Lastly, the economic viability of restoring reefs in potentially transient, distant locations would depend on the outcome of recruit survival and local adaptation (Bible & Sanford 2016;Hämmerli & Reusch 2002). Limited gene flow between distant populations may reduce genetic diversity over time, potentially diminishing adaptability and population fitness (Bible & Sandford 2016). Prioritizing areas with both predicted above-average recruitment and existing reef locations or focusing on sites with predicted suitable oyster habitat despite the lack of observed recruitment could yield more effective resource allocation. Furthermore, a metapopulation approach to planning reef locations may be beneficial in challenging areas for isolated populations to thrive (Lipcius et al. 2008). Building reefs in suboptimal locations could enhance connectivity, facilitating gene flow and ultimately contributing to the long-term sustainability of oyster restoration efforts in these areas.

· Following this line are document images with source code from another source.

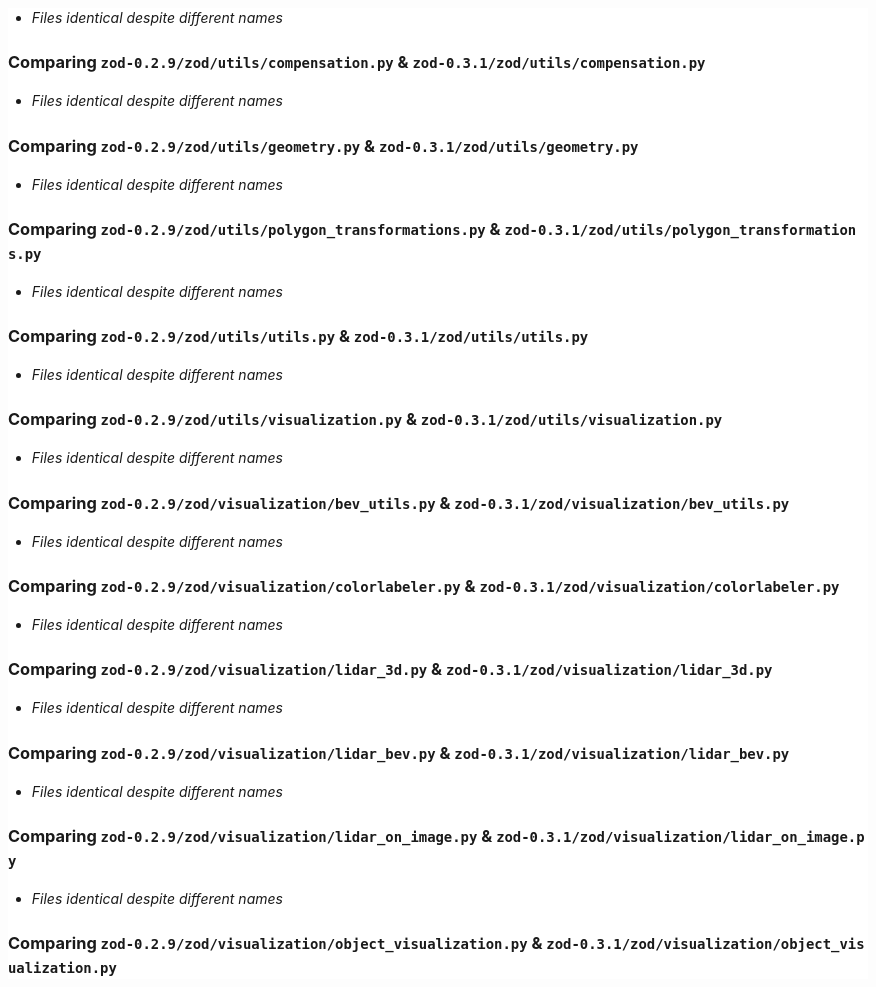  * *Files identical despite different names*

### Comparing `zod-0.2.9/zod/utils/compensation.py` & `zod-0.3.1/zod/utils/compensation.py`

 * *Files identical despite different names*

### Comparing `zod-0.2.9/zod/utils/geometry.py` & `zod-0.3.1/zod/utils/geometry.py`

 * *Files identical despite different names*

### Comparing `zod-0.2.9/zod/utils/polygon_transformations.py` & `zod-0.3.1/zod/utils/polygon_transformations.py`

 * *Files identical despite different names*

### Comparing `zod-0.2.9/zod/utils/utils.py` & `zod-0.3.1/zod/utils/utils.py`

 * *Files identical despite different names*

### Comparing `zod-0.2.9/zod/utils/visualization.py` & `zod-0.3.1/zod/utils/visualization.py`

 * *Files identical despite different names*

### Comparing `zod-0.2.9/zod/visualization/bev_utils.py` & `zod-0.3.1/zod/visualization/bev_utils.py`

 * *Files identical despite different names*

### Comparing `zod-0.2.9/zod/visualization/colorlabeler.py` & `zod-0.3.1/zod/visualization/colorlabeler.py`

 * *Files identical despite different names*

### Comparing `zod-0.2.9/zod/visualization/lidar_3d.py` & `zod-0.3.1/zod/visualization/lidar_3d.py`

 * *Files identical despite different names*

### Comparing `zod-0.2.9/zod/visualization/lidar_bev.py` & `zod-0.3.1/zod/visualization/lidar_bev.py`

 * *Files identical despite different names*

### Comparing `zod-0.2.9/zod/visualization/lidar_on_image.py` & `zod-0.3.1/zod/visualization/lidar_on_image.py`

 * *Files identical despite different names*

### Comparing `zod-0.2.9/zod/visualization/object_visualization.py` & `zod-0.3.1/zod/visualization/object_visualization.py`
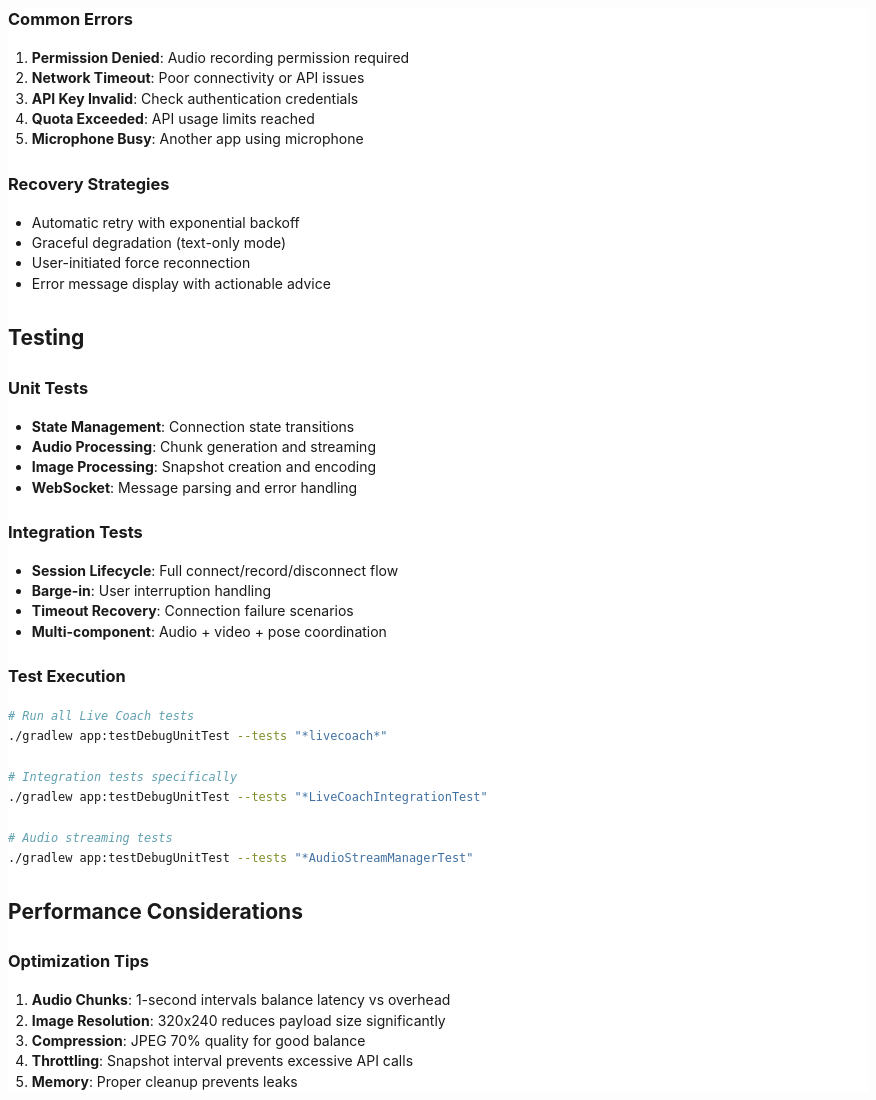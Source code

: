 ### Common Errors

1. **Permission Denied**: Audio recording permission required
2. **Network Timeout**: Poor connectivity or API issues
3. **API Key Invalid**: Check authentication credentials
4. **Quota Exceeded**: API usage limits reached
5. **Microphone Busy**: Another app using microphone

### Recovery Strategies

- Automatic retry with exponential backoff
- Graceful degradation (text-only mode)
- User-initiated force reconnection
- Error message display with actionable advice

## Testing

### Unit Tests

- **State Management**: Connection state transitions
- **Audio Processing**: Chunk generation and streaming
- **Image Processing**: Snapshot creation and encoding
- **WebSocket**: Message parsing and error handling

### Integration Tests

- **Session Lifecycle**: Full connect/record/disconnect flow
- **Barge-in**: User interruption handling
- **Timeout Recovery**: Connection failure scenarios
- **Multi-component**: Audio + video + pose coordination

### Test Execution

```bash
# Run all Live Coach tests
./gradlew app:testDebugUnitTest --tests "*livecoach*"

# Integration tests specifically
./gradlew app:testDebugUnitTest --tests "*LiveCoachIntegrationTest"

# Audio streaming tests
./gradlew app:testDebugUnitTest --tests "*AudioStreamManagerTest"
```

## Performance Considerations

### Optimization Tips

1. **Audio Chunks**: 1-second intervals balance latency vs overhead
2. **Image Resolution**: 320x240 reduces payload size significantly
3. **Compression**: JPEG 70% quality for good balance
4. **Throttling**: Snapshot interval prevents excessive API calls
5. **Memory**: Proper cleanup prevents leaks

In summary, our findings demonstrate the value of integrating standardized field studies with long-term monitoring data to reveal how environmental conditions shape recruitment of an imperiled foundation species across a highly heterogeneous landscape. By combining geophysical data from models and remotely sensed data products, we offer a comprehensive perspective on regional restoration planning that incorporates multiple life history stages. Furthermore, the validation and refinement of habitat suitability models underscores the broader importance of improving spatial planning for restoration, which should ultimately enhance the success of population establishment, growth, and resilience (Puckett et al. 2018;Smith et al. 2022b). Our study advances knowledge for oyster restoration science and planning, and provides a framework that can be extended to other systems and species in which recruitment constrains restoration success.